Hernandez is a very bright student. She has won awards for her academic excellence, but any employer who hires her would be committing a crime. Hernandez is an undocumented immigrant. Her mother snuck her across the Mexican border when she was just 9 years old.
More than a dozen other Arizona State graduates share a similar story.
"We crossed here when we were small. We didn't know what we were doing or the choices our parents were making,” Hernandez said. “Now we're here and we're educated. We just want to be given the opportunity to fulfill our dreams and be able to contribute to society."
Hernandez and other undocumented students are counting on the passage of the Dream Act; a law that would give them a way to become legal U.S. citizens.
She gets emotional talking about the extra troubles she and other illegals went through to earn the same diplomas as everyone else.
"We played on the same playgrounds. We did the same the homework. We're going through the same education, they're going through, but going through even more struggles than they had to," she said.
Hernandez graduated with a bachelor’s degree in mechanical engineering. She says she wants to get a job in renewable energy, but since she is not a legal U.S. citizen, she can only continue her education and hope the Dream Act passes.

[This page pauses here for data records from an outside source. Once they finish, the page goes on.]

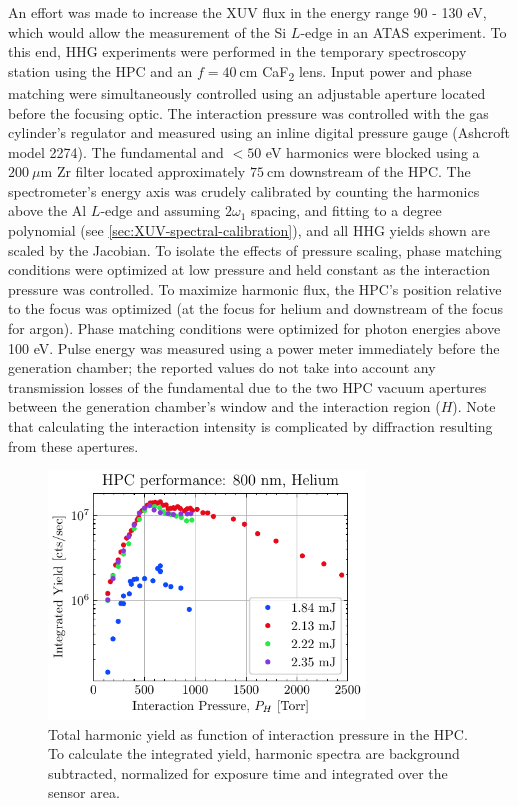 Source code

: An effort was made to increase the XUV flux in the energy range 90 - 130 eV, which would allow the measurement of the Si $L$-edge in an ATAS experiment. To this end, HHG experiments were performed in the temporary spectroscopy station using the HPC and an $f = 40 \ \textrm{cm}$ CaF\textsubscript{2} lens. Input power and phase matching were simultaneously controlled using an adjustable aperture located before the focusing optic. The interaction pressure was controlled with the gas cylinder's regulator and measured using an inline digital pressure gauge (Ashcroft model 2274). The fundamental and $<50$ eV harmonics were blocked using a $200 \ \mu\textrm{m}$ Zr filter located approximately $75 \ \textrm{cm}$ downstream of the HPC. The spectrometer's energy axis was crudely calibrated by counting the harmonics above the Al $L$-edge and assuming $2\omega_1$ spacing, and fitting to a  degree polynomial (see \cref{sec:XUV-spectral-calibration}), and all HHG yields shown are scaled by the Jacobian. To isolate the effects of pressure scaling, phase matching conditions were optimized at low pressure and held constant as the interaction pressure was controlled. To maximize harmonic flux, the HPC's position relative to the focus was optimized (at the focus for helium and downstream of the focus for argon). Phase matching conditions were optimized for photon energies above 100 eV. Pulse energy was measured using a power meter immediately before the generation chamber; the reported values do not take into account any transmission losses of the fundamental due to the two HPC vacuum apertures between the generation chamber's window and the interaction region ($H$). Note that calculating the interaction intensity is complicated by diffraction resulting from these apertures.

\begin{figure}
	\centering
	\includegraphics[width=0.75\textwidth]{figures/chap3/HPC_P_scaling_He800.pdf}
	\caption{Total harmonic yield as function of interaction pressure in the HPC. To calculate the integrated yield, harmonic spectra are background subtracted, normalized for exposure time and integrated over the sensor area.}
	\label{fig:HPC_P_scaling_He800}
\end{figure}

Many viewers have been sounding off on the issue on the ABC15 Facebook page :
Angie Pierson wrote, “They should absolutely have a chance. Make it easier for them to get the proper documentation.”
Charlton Colasont wrote, “Sure, if they are willing to go through the proper procedures to obtain LEGAL status. Then by all means they are more than welcome to stay and work, like the rest of us AMERICAN CITIZENS. I have to wonder though, how many LEGAL children were denied scholarship funding and educational grants, because the ILLEGAL ones were in the mix?”
Michelle Lara wrote, “We need to create solutions! If they were criminals then I would understand. However in this case they deserve to stay here, live here, get an education and work here.”